_WHAT THE TASK REQUIRES:_ Transcribe the stretch of entries below from the line with "n/a | yes |" through the line with "Status of the EKS Fargate Profile |", exactly and with both ends included; leave out all other lines.

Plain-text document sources
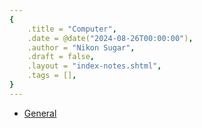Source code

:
 ```yaml
---
{
    .title = "Computer",
    .date = @date("2024-08-26T00:00:00"),
    .author = "Nikon Sugar",
    .draft = false,
    .layout = "index-notes.shtml",
    .tags = [],
}  
--- 
```


- [General](/notes/tech/robotics)

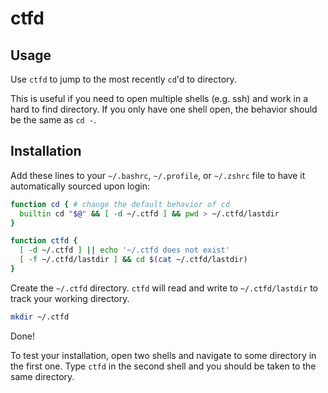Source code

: # ctfd

## Usage
Use `ctfd` to jump to the most recently `cd`'d to directory.

This is useful if you need to open multiple shells (e.g. ssh) and work in a hard to find directory. If you only have one shell open, the behavior should be the same as `cd -`.

## Installation
Add these lines to your `~/.bashrc`, `~/.profile`, or `~/.zshrc` file to have it automatically sourced upon login:

```sh
function cd { # change the default behavior of cd
  builtin cd "$@" && [ -d ~/.ctfd ] && pwd > ~/.ctfd/lastdir
}

function ctfd {
  [ -d ~/.ctfd ] || echo '~/.ctfd does not exist'
  [ -f ~/.ctfd/lastdir ] && cd $(cat ~/.ctfd/lastdir)
}
```

Create the `~/.ctfd` directory. `ctfd` will read and write to `~/.ctfd/lastdir` to track your working directory.

```sh
mkdir ~/.ctfd
```

Done!

To test your installation, open two shells and navigate to some directory in the first one. Type `ctfd` in the second shell and you should be taken to the same directory.
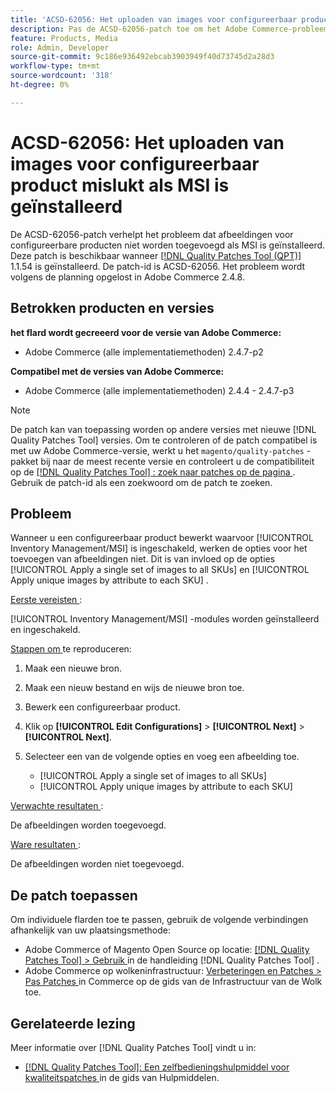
 ```yaml
---
title: 'ACSD-62056: Het uploaden van images voor configureerbaar product mislukt als MSI is geïnstalleerd'
description: Pas de ACSD-62056-patch toe om het Adobe Commerce-probleem op te lossen, waarbij images voor configureerbare producten niet worden toegevoegd als MSI is geïnstalleerd.
feature: Products, Media
role: Admin, Developer
source-git-commit: 9c186e936492ebcab3903949f40d73745d2a28d3
workflow-type: tm+mt
source-wordcount: '318'
ht-degree: 0%

---
```


# ACSD-62056: Het uploaden van images voor configureerbaar product mislukt als MSI is geïnstalleerd

De ACSD-62056-patch verhelpt het probleem dat afbeeldingen voor configureerbare producten niet worden toegevoegd als MSI is geïnstalleerd. Deze patch is beschikbaar wanneer [[!DNL Quality Patches Tool (QPT)]](/help/tools/quality-patches-tool/quality-patches-tool-to-self-serve-quality-patches.md) 1.1.54 is geïnstalleerd. De patch-id is ACSD-62056. Het probleem wordt volgens de planning opgelost in Adobe Commerce 2.4.8.

## Betrokken producten en versies

**het flard wordt gecreeerd voor de versie van Adobe Commerce:**

* Adobe Commerce (alle implementatiemethoden) 2.4.7-p2

**Compatibel met de versies van Adobe Commerce:**

* Adobe Commerce (alle implementatiemethoden) 2.4.4 - 2.4.7-p3

>[!NOTE]
>
>De patch kan van toepassing worden op andere versies met nieuwe [!DNL Quality Patches Tool] versies. Om te controleren of de patch compatibel is met uw Adobe Commerce-versie, werkt u het `magento/quality-patches` -pakket bij naar de meest recente versie en controleert u de compatibiliteit op de [[!DNL Quality Patches Tool] : zoek naar patches op de pagina ](https://experienceleague.adobe.com/tools/commerce-quality-patches/index.html?lang=nl-NL) . Gebruik de patch-id als een zoekwoord om de patch te zoeken.

## Probleem

Wanneer u een configureerbaar product bewerkt waarvoor [!UICONTROL Inventory Management/MSI] is ingeschakeld, werken de opties voor het toevoegen van afbeeldingen niet. Dit is van invloed op de opties [!UICONTROL Apply a single set of images to all SKUs] en [!UICONTROL Apply unique images by attribute to each SKU] .

<u> Eerste vereisten </u>:

[!UICONTROL Inventory Management/MSI] -modules worden geïnstalleerd en ingeschakeld.

<u> Stappen om </u> te reproduceren:

1. Maak een nieuwe bron.
1. Maak een nieuw bestand en wijs de nieuwe bron toe.
1. Bewerk een configureerbaar product.
1. Klik op **[!UICONTROL Edit Configurations]** > **[!UICONTROL Next]** > **[!UICONTROL Next]**.
1. Selecteer een van de volgende opties en voeg een afbeelding toe.

   * [!UICONTROL Apply a single set of images to all SKUs]
   * [!UICONTROL Apply unique images by attribute to each SKU]

<u> Verwachte resultaten </u>:

De afbeeldingen worden toegevoegd.

<u> Ware resultaten </u>:

De afbeeldingen worden niet toegevoegd.

## De patch toepassen

Om individuele flarden toe te passen, gebruik de volgende verbindingen afhankelijk van uw plaatsingsmethode:

* Adobe Commerce of Magento Open Source op locatie: [[!DNL Quality Patches Tool]  > Gebruik ](/help/tools/quality-patches-tool/usage.md) in de handleiding [!DNL Quality Patches Tool] .
* Adobe Commerce op wolkeninfrastructuur: [ Verbeteringen en Patches > Pas Patches ](https://experienceleague.adobe.com/docs/commerce-cloud-service/user-guide/develop/upgrade/apply-patches.html?lang=nl-NL) in Commerce op de gids van de Infrastructuur van de Wolk toe.

## Gerelateerde lezing

Meer informatie over [!DNL Quality Patches Tool] vindt u in:

* [[!DNL Quality Patches Tool]: Een zelfbedieningshulpmiddel voor kwaliteitspatches ](/help/tools/quality-patches-tool/quality-patches-tool-to-self-serve-quality-patches.md) in de gids van Hulpmiddelen.
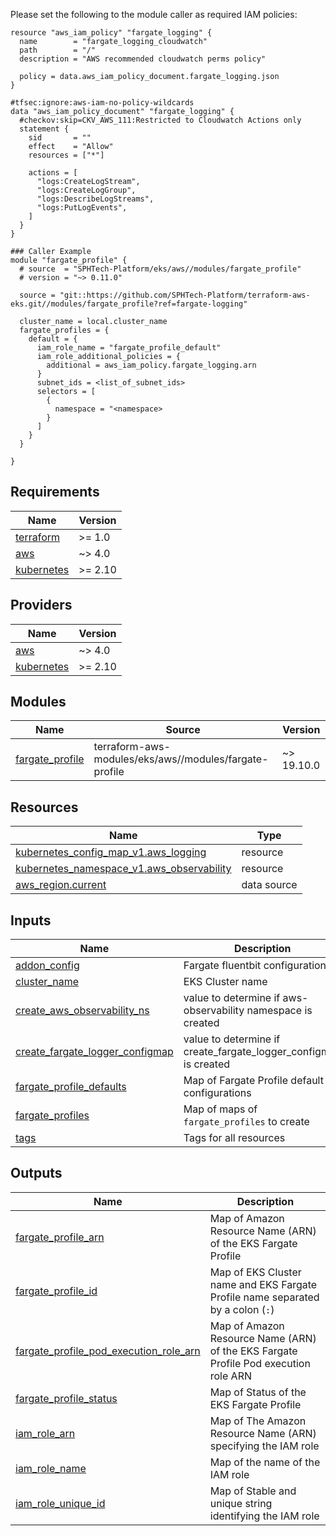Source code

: Please set the following to the module caller as required IAM policies:

```hcl
resource "aws_iam_policy" "fargate_logging" {
  name        = "fargate_logging_cloudwatch"
  path        = "/"
  description = "AWS recommended cloudwatch perms policy"

  policy = data.aws_iam_policy_document.fargate_logging.json
}

#tfsec:ignore:aws-iam-no-policy-wildcards
data "aws_iam_policy_document" "fargate_logging" {
  #checkov:skip=CKV_AWS_111:Restricted to Cloudwatch Actions only
  statement {
    sid       = ""
    effect    = "Allow"
    resources = ["*"]

    actions = [
      "logs:CreateLogStream",
      "logs:CreateLogGroup",
      "logs:DescribeLogStreams",
      "logs:PutLogEvents",
    ]
  }
}

### Caller Example
module "fargate_profile" {
  # source  = "SPHTech-Platform/eks/aws//modules/fargate_profile"
  # version = "~> 0.11.0"

  source = "git::https://github.com/SPHTech-Platform/terraform-aws-eks.git//modules/fargate_profile?ref=fargate-logging"

  cluster_name = local.cluster_name
  fargate_profiles = {
    default = {
      iam_role_name = "fargate_profile_default"
      iam_role_additional_policies = {
        additional = aws_iam_policy.fargate_logging.arn
      }
      subnet_ids = <list_of_subnet_ids>
      selectors = [
        {
          namespace = "<namespace>
        }
      ]
    }
  }

}

```

<!-- BEGIN_TF_DOCS -->
## Requirements

| Name | Version |
|------|---------|
| <a name="requirement_terraform"></a> [terraform](#requirement\_terraform) | >= 1.0 |
| <a name="requirement_aws"></a> [aws](#requirement\_aws) | ~> 4.0 |
| <a name="requirement_kubernetes"></a> [kubernetes](#requirement\_kubernetes) | >= 2.10 |

## Providers

| Name | Version |
|------|---------|
| <a name="provider_aws"></a> [aws](#provider\_aws) | ~> 4.0 |
| <a name="provider_kubernetes"></a> [kubernetes](#provider\_kubernetes) | >= 2.10 |

## Modules

| Name | Source | Version |
|------|--------|---------|
| <a name="module_fargate_profile"></a> [fargate\_profile](#module\_fargate\_profile) | terraform-aws-modules/eks/aws//modules/fargate-profile | ~> 19.10.0 |

## Resources

| Name | Type |
|------|------|
| [kubernetes_config_map_v1.aws_logging](https://registry.terraform.io/providers/hashicorp/kubernetes/latest/docs/resources/config_map_v1) | resource |
| [kubernetes_namespace_v1.aws_observability](https://registry.terraform.io/providers/hashicorp/kubernetes/latest/docs/resources/namespace_v1) | resource |
| [aws_region.current](https://registry.terraform.io/providers/hashicorp/aws/latest/docs/data-sources/region) | data source |

## Inputs

| Name | Description | Type | Default | Required |
|------|-------------|------|---------|:--------:|
| <a name="input_addon_config"></a> [addon\_config](#input\_addon\_config) | Fargate fluentbit configuration | `any` | `{}` | no |
| <a name="input_cluster_name"></a> [cluster\_name](#input\_cluster\_name) | EKS Cluster name | `string` | n/a | yes |
| <a name="input_create_aws_observability_ns"></a> [create\_aws\_observability\_ns](#input\_create\_aws\_observability\_ns) | value to determine if aws-observability namespace is created | `bool` | `true` | no |
| <a name="input_create_fargate_logger_configmap"></a> [create\_fargate\_logger\_configmap](#input\_create\_fargate\_logger\_configmap) | value to determine if create\_fargate\_logger\_configmap is created | `bool` | `true` | no |
| <a name="input_fargate_profile_defaults"></a> [fargate\_profile\_defaults](#input\_fargate\_profile\_defaults) | Map of Fargate Profile default configurations | `any` | `{}` | no |
| <a name="input_fargate_profiles"></a> [fargate\_profiles](#input\_fargate\_profiles) | Map of maps of `fargate_profiles` to create | `any` | `{}` | no |
| <a name="input_tags"></a> [tags](#input\_tags) | Tags for all resources | `map(string)` | `{}` | no |

## Outputs

| Name | Description |
|------|-------------|
| <a name="output_fargate_profile_arn"></a> [fargate\_profile\_arn](#output\_fargate\_profile\_arn) | Map of Amazon Resource Name (ARN) of the EKS Fargate Profile |
| <a name="output_fargate_profile_id"></a> [fargate\_profile\_id](#output\_fargate\_profile\_id) | Map of EKS Cluster name and EKS Fargate Profile name separated by a colon (`:`) |
| <a name="output_fargate_profile_pod_execution_role_arn"></a> [fargate\_profile\_pod\_execution\_role\_arn](#output\_fargate\_profile\_pod\_execution\_role\_arn) | Map of Amazon Resource Name (ARN) of the EKS Fargate Profile Pod execution role ARN |
| <a name="output_fargate_profile_status"></a> [fargate\_profile\_status](#output\_fargate\_profile\_status) | Map of Status of the EKS Fargate Profile |
| <a name="output_iam_role_arn"></a> [iam\_role\_arn](#output\_iam\_role\_arn) | Map of The Amazon Resource Name (ARN) specifying the IAM role |
| <a name="output_iam_role_name"></a> [iam\_role\_name](#output\_iam\_role\_name) | Map of the name of the IAM role |
| <a name="output_iam_role_unique_id"></a> [iam\_role\_unique\_id](#output\_iam\_role\_unique\_id) | Map of Stable and unique string identifying the IAM role |
<!-- END_TF_DOCS -->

_RESULT FOR THIS EXERCISE:_
| <a name="input_cluster_name"></a> [cluster\_name](#input\_cluster\_name) | EKS Cluster name | `string` | n/a | yes |
| <a name="input_create_aws_observability_ns"></a> [create\_aws\_observability\_ns](#input\_create\_aws\_observability\_ns) | value to determine if aws-observability namespace is created | `bool` | `true` | no |
| <a name="input_create_fargate_logger_configmap"></a> [create\_fargate\_logger\_configmap](#input\_create\_fargate\_logger\_configmap) | value to determine if create\_fargate\_logger\_configmap is created | `bool` | `true` | no |
| <a name="input_fargate_profile_defaults"></a> [fargate\_profile\_defaults](#input\_fargate\_profile\_defaults) | Map of Fargate Profile default configurations | `any` | `{}` | no |
| <a name="input_fargate_profiles"></a> [fargate\_profiles](#input\_fargate\_profiles) | Map of maps of `fargate_profiles` to create | `any` | `{}` | no |
| <a name="input_tags"></a> [tags](#input\_tags) | Tags for all resources | `map(string)` | `{}` | no |

## Outputs

| Name | Description |
|------|-------------|
| <a name="output_fargate_profile_arn"></a> [fargate\_profile\_arn](#output\_fargate\_profile\_arn) | Map of Amazon Resource Name (ARN) of the EKS Fargate Profile |
| <a name="output_fargate_profile_id"></a> [fargate\_profile\_id](#output\_fargate\_profile\_id) | Map of EKS Cluster name and EKS Fargate Profile name separated by a colon (`:`) |
| <a name="output_fargate_profile_pod_execution_role_arn"></a> [fargate\_profile\_pod\_execution\_role\_arn](#output\_fargate\_profile\_pod\_execution\_role\_arn) | Map of Amazon Resource Name (ARN) of the EKS Fargate Profile Pod execution role ARN |
| <a name="output_fargate_profile_status"></a> [fargate\_profile\_status](#output\_fargate\_profile\_status) | Map of Status of the EKS Fargate Profile |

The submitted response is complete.